A l’heure où certaines communes valaisannes (Dorénaz, Evionnaz), se basant hypocritement sur un texte aussi flou qu’obsolète (art. 43 de la loi fédérale sur la circulation routière de 1958), décrètent unilatéralement l’interdiction générale de leurs chemins aux VTT. A l’heure où certains intégristes (ValRando), s’autoproclamant propriétaires de chemins publics ancestraux, font pression sur un exécutif sensé défendre un tourisme varié (Ville de Sion) pour en obtenir localement l’usage exclusif, il est réconfortant de constater que d’autres administrations publiques adoptent une attitude beaucoup plus constructive en prenant des décisions claires et intelligentes, prônant ouvertement la cohabitation.

Lors de sa séance du 22 octobre 2013, le Conseil communal de Bagnes a accepté l’utilisation des chemins pédestres par les VTT. Un certain nombre de chemins reste interdit à la pratique du VTT.

1. Col de la Marlénaz – Comba Plane – Crête de Marlénaz
2. Le tour du bec de Sery (Brunet – col des Avouillons – la Maye – Panossière – Fionnay)
3. Sentier des Chamois (Bonatchiesse – Vasevay – le Crêt – Louvie – Madzeria)
4. La Péreire – Mintstet
5. Col Termin – Lourtier
6. Les bisses de Bruson et Verbier
7. La carrière de Bocheresse – le col des Otanes – Mauvoisin
8. La zone protégée du haut val de Bagnes est interdite à la circulation des VTT, à l’exception du tour du barrage de Mauvoisin et de la montée vers le col de Fenêtre.

Les autres sentiers pédestres sont donc autorisés pour le VTT, mais les VTTistes doivent respecter un certain nombre de règles de bonne conduite sur ces chemins.

• Rouler prudemment en anticipant et en signalant sa présence (sonnette).
• Ralentir à l’approche des randonneurs ou dans les situations où des randonneurs peuvent être présents.
• Laisser la priorité aux randonneurs.
• Prendre soin de ne pas endommager les chemins, par exemple en ne roulant pas sur les marches et les escaliers, en ne freinant pas brutalement sur les chemins recouverts d’un revêtement naturel ou recouverts de gravier.
• Respecter les signaux (par exemple poussage).
• Respecter les droits des propriétaires fonciers (par exemple en ne roulant pas hors des chemins existants.

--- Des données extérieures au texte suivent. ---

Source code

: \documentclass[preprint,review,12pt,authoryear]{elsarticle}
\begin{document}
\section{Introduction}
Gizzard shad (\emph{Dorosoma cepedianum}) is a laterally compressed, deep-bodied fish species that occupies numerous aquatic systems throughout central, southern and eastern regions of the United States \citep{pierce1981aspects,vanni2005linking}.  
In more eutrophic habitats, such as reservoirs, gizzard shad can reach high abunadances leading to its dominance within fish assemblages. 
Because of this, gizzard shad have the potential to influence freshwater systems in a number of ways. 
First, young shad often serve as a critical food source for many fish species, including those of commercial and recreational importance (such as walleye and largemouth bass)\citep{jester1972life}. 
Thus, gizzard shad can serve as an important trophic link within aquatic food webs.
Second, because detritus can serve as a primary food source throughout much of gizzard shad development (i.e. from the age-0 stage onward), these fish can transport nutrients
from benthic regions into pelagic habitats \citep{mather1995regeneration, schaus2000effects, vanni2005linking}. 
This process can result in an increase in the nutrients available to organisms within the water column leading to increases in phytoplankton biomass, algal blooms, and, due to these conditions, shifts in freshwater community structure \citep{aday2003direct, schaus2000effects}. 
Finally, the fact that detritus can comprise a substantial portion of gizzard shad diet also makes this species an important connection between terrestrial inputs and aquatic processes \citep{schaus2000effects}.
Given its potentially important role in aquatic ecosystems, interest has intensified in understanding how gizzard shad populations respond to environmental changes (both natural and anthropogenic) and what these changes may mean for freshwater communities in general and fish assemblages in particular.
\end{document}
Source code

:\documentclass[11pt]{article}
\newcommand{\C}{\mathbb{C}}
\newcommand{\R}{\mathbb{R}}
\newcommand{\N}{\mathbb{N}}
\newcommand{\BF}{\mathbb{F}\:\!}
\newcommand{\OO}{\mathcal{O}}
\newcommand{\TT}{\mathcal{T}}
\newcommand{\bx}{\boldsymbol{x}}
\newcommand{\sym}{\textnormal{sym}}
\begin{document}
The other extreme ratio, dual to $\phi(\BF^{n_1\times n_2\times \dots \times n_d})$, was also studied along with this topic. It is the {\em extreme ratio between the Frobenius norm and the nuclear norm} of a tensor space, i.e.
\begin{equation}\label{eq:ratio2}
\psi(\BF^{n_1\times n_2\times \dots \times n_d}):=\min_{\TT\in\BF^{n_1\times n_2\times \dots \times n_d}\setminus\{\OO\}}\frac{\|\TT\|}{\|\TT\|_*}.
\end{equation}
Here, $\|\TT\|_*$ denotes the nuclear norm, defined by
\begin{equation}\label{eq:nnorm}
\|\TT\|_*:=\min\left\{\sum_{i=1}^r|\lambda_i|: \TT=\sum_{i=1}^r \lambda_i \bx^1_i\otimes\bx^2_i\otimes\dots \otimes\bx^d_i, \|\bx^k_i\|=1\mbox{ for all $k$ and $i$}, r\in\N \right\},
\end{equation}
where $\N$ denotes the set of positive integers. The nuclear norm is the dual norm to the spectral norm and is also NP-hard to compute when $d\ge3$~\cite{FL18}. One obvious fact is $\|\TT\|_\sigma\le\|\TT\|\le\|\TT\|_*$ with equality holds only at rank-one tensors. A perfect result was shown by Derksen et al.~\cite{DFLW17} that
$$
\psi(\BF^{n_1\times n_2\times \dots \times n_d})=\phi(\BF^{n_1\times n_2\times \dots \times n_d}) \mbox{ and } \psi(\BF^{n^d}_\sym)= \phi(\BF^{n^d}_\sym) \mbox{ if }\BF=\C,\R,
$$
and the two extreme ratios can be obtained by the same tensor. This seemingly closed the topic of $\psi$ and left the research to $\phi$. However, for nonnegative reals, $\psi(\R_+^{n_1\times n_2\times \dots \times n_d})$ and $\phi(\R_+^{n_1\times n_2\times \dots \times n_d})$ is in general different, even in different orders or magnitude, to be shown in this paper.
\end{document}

Nous vous remercions d’avance de faire ses efforts afin de permettre une bonne cohabitation entre les différents usages des chemins pédestres de notre vallée.

Quand on sait que les sept chemins cités représentent, à vue de nez, moins de un ou deux pour cents de l’ensemble du réseau pédestre de la Commune de Bagnes, et qu’ils ne sont, pour la plupart, de toute façon pas adaptés à la pratique du VTT, il faut saluer comme il se doit cette prise de position courageuse, positive et enfin en adéquation avec la récente loi cantonale sur les itinéraires de mobilité de loisirs.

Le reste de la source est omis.